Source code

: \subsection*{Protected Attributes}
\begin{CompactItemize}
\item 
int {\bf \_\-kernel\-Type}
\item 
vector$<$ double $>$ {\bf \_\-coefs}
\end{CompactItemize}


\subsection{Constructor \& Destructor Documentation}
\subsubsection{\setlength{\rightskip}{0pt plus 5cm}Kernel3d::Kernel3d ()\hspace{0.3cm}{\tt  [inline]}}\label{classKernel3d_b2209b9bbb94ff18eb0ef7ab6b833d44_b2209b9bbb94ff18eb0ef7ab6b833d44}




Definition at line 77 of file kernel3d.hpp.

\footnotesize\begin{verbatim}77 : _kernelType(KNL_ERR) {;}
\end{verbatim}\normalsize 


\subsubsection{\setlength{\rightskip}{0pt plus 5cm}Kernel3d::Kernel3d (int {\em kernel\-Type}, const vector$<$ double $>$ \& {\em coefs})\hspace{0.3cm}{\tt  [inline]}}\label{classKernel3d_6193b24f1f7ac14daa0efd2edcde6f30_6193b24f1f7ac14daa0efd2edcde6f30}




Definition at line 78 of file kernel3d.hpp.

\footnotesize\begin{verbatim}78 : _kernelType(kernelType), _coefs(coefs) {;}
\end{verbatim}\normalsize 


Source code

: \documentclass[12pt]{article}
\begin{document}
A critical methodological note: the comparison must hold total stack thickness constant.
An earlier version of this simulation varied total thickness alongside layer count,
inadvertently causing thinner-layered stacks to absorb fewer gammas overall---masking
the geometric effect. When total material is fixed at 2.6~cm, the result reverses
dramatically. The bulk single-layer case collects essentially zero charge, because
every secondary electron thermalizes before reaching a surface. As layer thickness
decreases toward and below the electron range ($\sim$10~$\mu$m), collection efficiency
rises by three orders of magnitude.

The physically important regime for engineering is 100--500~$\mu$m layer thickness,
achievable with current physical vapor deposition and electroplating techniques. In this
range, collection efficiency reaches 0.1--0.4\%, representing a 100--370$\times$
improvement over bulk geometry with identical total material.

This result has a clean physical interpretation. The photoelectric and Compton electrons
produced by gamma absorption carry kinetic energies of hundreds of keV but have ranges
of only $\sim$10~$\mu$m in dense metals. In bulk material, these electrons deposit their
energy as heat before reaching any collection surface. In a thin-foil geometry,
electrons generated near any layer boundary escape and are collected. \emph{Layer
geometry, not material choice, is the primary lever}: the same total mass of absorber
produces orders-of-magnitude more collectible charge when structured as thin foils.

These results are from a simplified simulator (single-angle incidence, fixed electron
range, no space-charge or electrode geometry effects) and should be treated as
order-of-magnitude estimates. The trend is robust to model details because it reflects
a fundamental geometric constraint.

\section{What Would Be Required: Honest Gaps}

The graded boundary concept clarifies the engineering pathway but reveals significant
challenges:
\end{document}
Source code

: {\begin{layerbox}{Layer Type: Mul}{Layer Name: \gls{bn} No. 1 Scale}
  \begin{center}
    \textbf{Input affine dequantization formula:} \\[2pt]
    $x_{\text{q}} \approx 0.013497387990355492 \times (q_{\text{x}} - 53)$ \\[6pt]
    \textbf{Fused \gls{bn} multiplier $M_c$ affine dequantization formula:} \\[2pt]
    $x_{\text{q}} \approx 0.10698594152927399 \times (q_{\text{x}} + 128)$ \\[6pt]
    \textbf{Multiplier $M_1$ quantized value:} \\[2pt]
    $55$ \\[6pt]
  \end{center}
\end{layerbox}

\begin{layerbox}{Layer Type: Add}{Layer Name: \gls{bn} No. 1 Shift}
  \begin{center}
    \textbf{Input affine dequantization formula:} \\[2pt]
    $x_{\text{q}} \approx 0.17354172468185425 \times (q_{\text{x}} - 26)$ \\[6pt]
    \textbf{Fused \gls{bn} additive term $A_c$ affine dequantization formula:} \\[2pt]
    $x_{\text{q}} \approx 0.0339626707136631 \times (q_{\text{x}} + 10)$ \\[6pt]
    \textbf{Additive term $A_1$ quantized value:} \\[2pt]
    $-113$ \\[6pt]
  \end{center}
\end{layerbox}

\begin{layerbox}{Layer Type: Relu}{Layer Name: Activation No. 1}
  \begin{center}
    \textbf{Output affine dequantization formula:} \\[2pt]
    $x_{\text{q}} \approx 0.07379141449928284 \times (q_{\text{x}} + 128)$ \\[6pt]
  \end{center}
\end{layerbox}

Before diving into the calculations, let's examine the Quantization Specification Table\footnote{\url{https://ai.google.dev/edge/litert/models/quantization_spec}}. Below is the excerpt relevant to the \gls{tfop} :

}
• • • •
Exercise details
From the first line to the last, repeat the records exactly.

Exercise answer
Source code

: \subsection*{Protected Attributes}
\begin{CompactItemize}
\item 
int {\bf \_\-kernel\-Type}
\item 
vector$<$ double $>$ {\bf \_\-coefs}
\end{CompactItemize}


\subsection{Constructor \& Destructor Documentation}
\subsubsection{\setlength{\rightskip}{0pt plus 5cm}Kernel3d::Kernel3d ()\hspace{0.3cm}{\tt  [inline]}}\label{classKernel3d_b2209b9bbb94ff18eb0ef7ab6b833d44_b2209b9bbb94ff18eb0ef7ab6b833d44}




Definition at line 77 of file kernel3d.hpp.

\footnotesize\begin{verbatim}77 : _kernelType(KNL_ERR) {;}
\end{verbatim}\normalsize 


\subsubsection{\setlength{\rightskip}{0pt plus 5cm}Kernel3d::Kernel3d (int {\em kernel\-Type}, const vector$<$ double $>$ \& {\em coefs})\hspace{0.3cm}{\tt  [inline]}}\label{classKernel3d_6193b24f1f7ac14daa0efd2edcde6f30_6193b24f1f7ac14daa0efd2edcde6f30}




Definition at line 78 of file kernel3d.hpp.

\footnotesize\begin{verbatim}78 : _kernelType(kernelType), _coefs(coefs) {;}
\end{verbatim}\normalsize 


Source code

: \documentclass[12pt]{article}
\begin{document}
A critical methodological note: the comparison must hold total stack thickness constant.
An earlier version of this simulation varied total thickness alongside layer count,
inadvertently causing thinner-layered stacks to absorb fewer gammas overall---masking
the geometric effect. When total material is fixed at 2.6~cm, the result reverses
dramatically. The bulk single-layer case collects essentially zero charge, because
every secondary electron thermalizes before reaching a surface. As layer thickness
decreases toward and below the electron range ($\sim$10~$\mu$m), collection efficiency
rises by three orders of magnitude.

The physically important regime for engineering is 100--500~$\mu$m layer thickness,
achievable with current physical vapor deposition and electroplating techniques. In this
range, collection efficiency reaches 0.1--0.4\%, representing a 100--370$\times$
improvement over bulk geometry with identical total material.

This result has a clean physical interpretation. The photoelectric and Compton electrons
produced by gamma absorption carry kinetic energies of hundreds of keV but have ranges
of only $\sim$10~$\mu$m in dense metals. In bulk material, these electrons deposit their
energy as heat before reaching any collection surface. In a thin-foil geometry,
electrons generated near any layer boundary escape and are collected. \emph{Layer
geometry, not material choice, is the primary lever}: the same total mass of absorber
produces orders-of-magnitude more collectible charge when structured as thin foils.

These results are from a simplified simulator (single-angle incidence, fixed electron
range, no space-charge or electrode geometry effects) and should be treated as
order-of-magnitude estimates. The trend is robust to model details because it reflects
a fundamental geometric constraint.

\section{What Would Be Required: Honest Gaps}

The graded boundary concept clarifies the engineering pathway but reveals significant
challenges:
\end{document}
Source code

: {\begin{layerbox}{Layer Type: Mul}{Layer Name: \gls{bn} No. 1 Scale}
  \begin{center}
    \textbf{Input affine dequantization formula:} \\[2pt]
    $x_{\text{q}} \approx 0.013497387990355492 \times (q_{\text{x}} - 53)$ \\[6pt]
    \textbf{Fused \gls{bn} multiplier $M_c$ affine dequantization formula:} \\[2pt]
    $x_{\text{q}} \approx 0.10698594152927399 \times (q_{\text{x}} + 128)$ \\[6pt]
    \textbf{Multiplier $M_1$ quantized value:} \\[2pt]
    $55$ \\[6pt]
  \end{center}
\end{layerbox}

\begin{layerbox}{Layer Type: Add}{Layer Name: \gls{bn} No. 1 Shift}
  \begin{center}
    \textbf{Input affine dequantization formula:} \\[2pt]
    $x_{\text{q}} \approx 0.17354172468185425 \times (q_{\text{x}} - 26)$ \\[6pt]
    \textbf{Fused \gls{bn} additive term $A_c$ affine dequantization formula:} \\[2pt]
    $x_{\text{q}} \approx 0.0339626707136631 \times (q_{\text{x}} + 10)$ \\[6pt]
    \textbf{Additive term $A_1$ quantized value:} \\[2pt]
    $-113$ \\[6pt]
  \end{center}
\end{layerbox}

\begin{layerbox}{Layer Type: Relu}{Layer Name: Activation No. 1}
  \begin{center}
    \textbf{Output affine dequantization formula:} \\[2pt]
    $x_{\text{q}} \approx 0.07379141449928284 \times (q_{\text{x}} + 128)$ \\[6pt]
  \end{center}
\end{layerbox}

Before diving into the calculations, let's examine the Quantization Specification Table\footnote{\url{https://ai.google.dev/edge/litert/models/quantization_spec}}. Below is the excerpt relevant to the \gls{tfop} :

}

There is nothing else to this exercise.